Himself believing it to be Lichen sclerosus – a skin condition – Gavin revisited the doctors when the lesion hadn’t cleared up in four weeks.
This time, another GP considered it could be thrush, so Gavin was given anti-fungal cream to treat it.
Not happy with the diagnosis, Gavin referred himself to a sexual health clinic.
Once seen, he was then referred to a dermatologist who took a biopsy from his penis.
Told the crushing news that he had penile cancer, Gavin was advised to have surgery.
“They lifted my penis up and cut it in half and took a skin graft from my leg to make a penis head, but it is flat with a hole in.
“I’ve nicknamed it the ‘Frankenweiner’. When I woke up in hospital I was so scared at how much of my penis looked to have been removed…

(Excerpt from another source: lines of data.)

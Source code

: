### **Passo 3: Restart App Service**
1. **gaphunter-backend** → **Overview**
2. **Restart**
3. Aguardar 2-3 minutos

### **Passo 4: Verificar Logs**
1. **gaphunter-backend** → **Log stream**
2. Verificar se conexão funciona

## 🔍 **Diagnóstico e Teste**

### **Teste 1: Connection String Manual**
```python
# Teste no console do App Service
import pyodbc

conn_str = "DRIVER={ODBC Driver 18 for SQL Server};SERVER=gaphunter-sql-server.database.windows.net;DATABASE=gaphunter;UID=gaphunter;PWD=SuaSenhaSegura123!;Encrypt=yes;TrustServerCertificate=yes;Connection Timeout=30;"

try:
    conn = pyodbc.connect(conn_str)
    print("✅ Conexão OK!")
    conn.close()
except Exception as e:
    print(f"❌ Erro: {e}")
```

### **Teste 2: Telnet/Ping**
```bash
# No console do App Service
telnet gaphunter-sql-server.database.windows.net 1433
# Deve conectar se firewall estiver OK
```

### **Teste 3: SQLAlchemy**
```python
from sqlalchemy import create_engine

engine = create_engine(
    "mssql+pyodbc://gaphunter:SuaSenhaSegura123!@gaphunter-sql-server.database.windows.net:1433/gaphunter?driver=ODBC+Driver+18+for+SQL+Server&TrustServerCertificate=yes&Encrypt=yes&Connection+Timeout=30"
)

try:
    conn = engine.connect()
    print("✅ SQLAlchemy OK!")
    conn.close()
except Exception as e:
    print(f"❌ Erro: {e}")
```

“It had a dressing on it and a catheter fitted, [so] you couldn’t make out the full extent until all of that was removed.”
Despite the operation, the cancer had spread, so in April 2022, Gavin required further surgery to have his lymph nodes removed.
Beginning intense chemotherapy in June, the cancer still spread elsewhere, which is why he is now seeking other treatments that are not offered by the NHS.
Gavin said: “I’ve spent 24 years in the army and a great amount of that time as a fitness training instructor and I use exercise to get rid of stress.
“Now I have to be sat in a wheelchair to watch my little boy play football.”
Gavin added: “If I had been diagnosed earlier, I may have only ended up requiring a circumcision that could have prevented the rest of the operations and chemotherapy.
“That’s why I need to raise as much awareness for this rare and unknown cancer.
“So more time and research can be spent into the treatment and diagnosis of this deadly disease before it’s too late.”
Early signs of penile cancer
The NHS lists the main symptoms of penile cancer as:
- A growth or sore that does not heal within four weeks
- A rash
- Bleeding from the penis or under the foreskin
- A smelly discharge
- Thickening of the skin of the penis or foreskin that makes it difficult to pull back the foreskin (phimosis)
- A change in the colour of the skin of your penis or foreskin
- A lump in the groin
- Feeling tired
- Stomach pain
- Losing weight without trying.
If you suspect you have any of the symptoms of penile cancer, see your GP or local sexual health clinic.